Saturday in the Resurrection story is the day where many hung between despair and hope, but a very few knew or believed that hope was coming. The curtain in the temple tore, but what did that even mean if the man who was supposed to be God was dead?  We now know because we have the whole story, but from their point of view, Hope was crucified.

Their ‘Deliverer’ was  hung from a cross fit for criminals.  Not only was He not a deliverer, He was not delivered.  

Saturday was a day filled with shame. They must have been duped.  This man who they had banked everything on was not what they had hoped.  Can you imagine what people were saying?  What the disciples were thinking?  When we imagine we can hear echoes from our own heart of things we’ve felt and heard on our own Saturdays.  Peter denied even knowing Jesus the night before.  

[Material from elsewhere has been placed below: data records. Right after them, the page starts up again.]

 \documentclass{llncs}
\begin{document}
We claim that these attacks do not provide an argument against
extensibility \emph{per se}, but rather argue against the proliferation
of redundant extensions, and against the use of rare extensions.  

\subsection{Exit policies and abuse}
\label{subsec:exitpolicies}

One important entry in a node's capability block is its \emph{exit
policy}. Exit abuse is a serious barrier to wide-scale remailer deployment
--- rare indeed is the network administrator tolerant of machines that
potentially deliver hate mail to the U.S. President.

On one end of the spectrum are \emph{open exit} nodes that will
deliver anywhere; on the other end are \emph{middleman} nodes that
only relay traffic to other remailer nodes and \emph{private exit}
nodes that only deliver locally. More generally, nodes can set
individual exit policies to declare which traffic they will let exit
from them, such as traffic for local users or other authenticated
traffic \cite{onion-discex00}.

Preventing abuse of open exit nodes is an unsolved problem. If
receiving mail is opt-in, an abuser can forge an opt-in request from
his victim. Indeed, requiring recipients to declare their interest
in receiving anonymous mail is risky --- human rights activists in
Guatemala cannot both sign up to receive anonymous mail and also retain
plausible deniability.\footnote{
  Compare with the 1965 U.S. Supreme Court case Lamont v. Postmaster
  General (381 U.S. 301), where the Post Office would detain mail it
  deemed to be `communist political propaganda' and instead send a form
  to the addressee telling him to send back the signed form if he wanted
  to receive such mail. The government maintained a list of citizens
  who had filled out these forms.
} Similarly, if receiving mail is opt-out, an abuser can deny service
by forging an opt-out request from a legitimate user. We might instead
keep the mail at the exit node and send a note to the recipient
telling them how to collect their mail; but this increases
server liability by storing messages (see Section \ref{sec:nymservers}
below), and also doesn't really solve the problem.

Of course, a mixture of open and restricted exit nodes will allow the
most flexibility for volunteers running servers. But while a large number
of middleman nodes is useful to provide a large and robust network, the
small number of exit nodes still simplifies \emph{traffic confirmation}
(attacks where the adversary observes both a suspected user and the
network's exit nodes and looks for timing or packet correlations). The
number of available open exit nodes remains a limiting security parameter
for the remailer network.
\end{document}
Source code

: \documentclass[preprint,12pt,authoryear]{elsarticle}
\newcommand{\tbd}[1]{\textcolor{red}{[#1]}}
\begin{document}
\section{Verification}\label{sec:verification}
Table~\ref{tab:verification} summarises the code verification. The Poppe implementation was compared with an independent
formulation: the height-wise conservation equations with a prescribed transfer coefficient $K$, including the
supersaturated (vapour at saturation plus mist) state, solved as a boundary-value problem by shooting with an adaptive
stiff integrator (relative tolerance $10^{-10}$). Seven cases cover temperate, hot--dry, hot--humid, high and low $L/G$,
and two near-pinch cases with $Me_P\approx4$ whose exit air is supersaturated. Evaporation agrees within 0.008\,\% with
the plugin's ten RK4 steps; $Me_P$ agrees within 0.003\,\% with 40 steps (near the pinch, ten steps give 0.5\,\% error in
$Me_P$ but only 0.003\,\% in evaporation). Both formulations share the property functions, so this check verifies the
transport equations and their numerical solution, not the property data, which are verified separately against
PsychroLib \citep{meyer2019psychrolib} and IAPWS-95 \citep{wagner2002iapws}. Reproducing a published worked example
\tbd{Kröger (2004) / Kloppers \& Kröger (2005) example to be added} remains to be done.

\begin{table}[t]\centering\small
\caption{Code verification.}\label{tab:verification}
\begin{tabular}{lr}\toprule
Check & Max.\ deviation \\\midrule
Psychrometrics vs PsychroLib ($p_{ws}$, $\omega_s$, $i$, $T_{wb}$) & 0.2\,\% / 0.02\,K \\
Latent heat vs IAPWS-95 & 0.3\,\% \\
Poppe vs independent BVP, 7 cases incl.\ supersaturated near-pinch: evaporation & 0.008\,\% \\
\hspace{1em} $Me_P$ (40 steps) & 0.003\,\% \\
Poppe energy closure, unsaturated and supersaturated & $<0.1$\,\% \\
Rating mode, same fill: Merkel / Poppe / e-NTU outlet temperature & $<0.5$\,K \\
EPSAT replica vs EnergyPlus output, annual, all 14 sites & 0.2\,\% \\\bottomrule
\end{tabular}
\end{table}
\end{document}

It was a day filled with fear. The many disciples could be executed for their association with the now dead Messiah. Not just the known twelve, but the many others who followed. It really makes sense to me that Peter would deny Jesus in light of the circumstances.  We read the story and think we would never do that, but from what he knew, the man he had followed was dead and if he fessed up and admitted knowing Him, he’d be dead too.  It was easy to not deny Jesus when Jesus was there, but what about when Hope was gone?  What about when things didn’t look the way they were supposed to?  What about when the man he’d given up his life for had hung on a tree and buried with all the hope and promises He had brought with Him?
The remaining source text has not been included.